#### [THE PROBLEM]
Beneath this task are records; tally the lines in them that contain "input" and report only the number.

(Stored data entries)
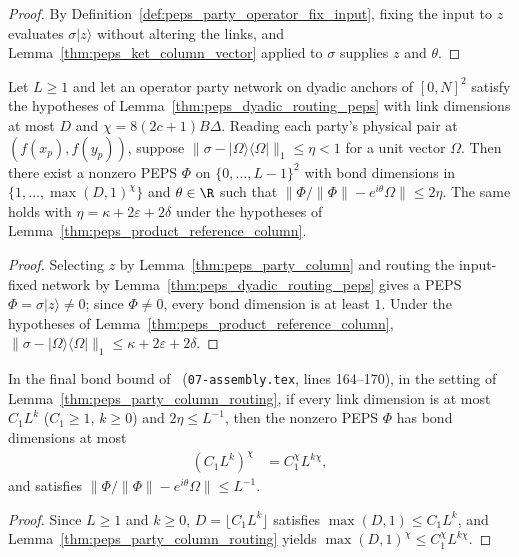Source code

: \begin{proof}\leanok
    By Definition~\ref{def:peps_party_operator_fix_input}, fixing the input to $z$ evaluates $\sigma|z\rangle$ without altering the links, and Lemma~\ref{thm:peps_ket_column_vector} applied to $\sigma$ supplies $z$ and $\theta$.
\end{proof}

\begin{lemma}
    \label{thm:peps_party_column_routing}
    \leanok
    Let $L\ge1$ and let an operator party network on dyadic anchors of $[0,N]^2$
    satisfy the hypotheses of Lemma~\ref{thm:peps_dyadic_routing_peps}
    with link dimensions at most $D$ and $\chi=8(2c+1)B\Delta$. Reading each party's physical pair at $(f(x_p),f(y_p))$, suppose
    $\lVert\sigma-|\Omega\rangle\langle\Omega|\rVert_1\le\eta<1$ for a unit vector
    $\Omega$. Then there exist a nonzero PEPS $\Phi$ on $\{0,\ldots,L-1\}^2$
    with bond dimensions in $\{1,\ldots,{\max(D,1)}^\chi\}$ and $\theta\in\R$ such that $\lVert\Phi/\lVert\Phi\rVert-e^{i\theta}\Omega\rVert\le2\eta$.
    The same holds with $\eta=\kappa+2\varepsilon+2\delta$ under the
    hypotheses of Lemma~\ref{thm:peps_product_reference_column}.
\end{lemma}

\begin{proof}\leanok
    Selecting $z$ by Lemma~\ref{thm:peps_party_column}
    and routing the input-fixed network by
    Lemma~\ref{thm:peps_dyadic_routing_peps} gives a PEPS $\Phi=\sigma|z\rangle\ne0$; since $\Phi\ne0$, every bond dimension is at least $1$. Under the hypotheses of
    Lemma~\ref{thm:peps_product_reference_column},
    $\lVert\sigma-|\Omega\rangle\langle\Omega|\rVert_1\le\kappa+2\varepsilon+2\delta$.
\end{proof}

\begin{lemma}
    \label{thm:peps_party_column_routing_polynomial}
    \leanok
    In the final bond bound of~\cite[Section~8.3]{OpenAI2026PolynomialPEPS}
    (\texttt{07-assembly.tex}, lines 164--170), in the
    setting of Lemma~\ref{thm:peps_party_column_routing}, if
    every link dimension is at most $C_1L^k$ ($C_1\ge1$, $k\ge0$) and
    $2\eta\le L^{-1}$, then the nonzero PEPS $\Phi$ has bond dimensions at most
    \begin{align}
        {(C_1L^k)}^\chi & =C_1^\chi L^{k\chi},
    \end{align}
    and satisfies $\lVert\Phi/\lVert\Phi\rVert-e^{i\theta}\Omega\rVert\le L^{-1}$.
\end{lemma}

\begin{proof}\leanok
    Since $L\ge1$ and $k\ge0$, $D=\lfloor C_1L^k\rfloor$ satisfies $\max(D,1)\le C_1L^k$, and Lemma~\ref{thm:peps_party_column_routing} yields ${\max(D,1)}^\chi\le C_1^\chi L^{k\chi}$.
\end{proof}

#### [EXPECTED ANSWER]
2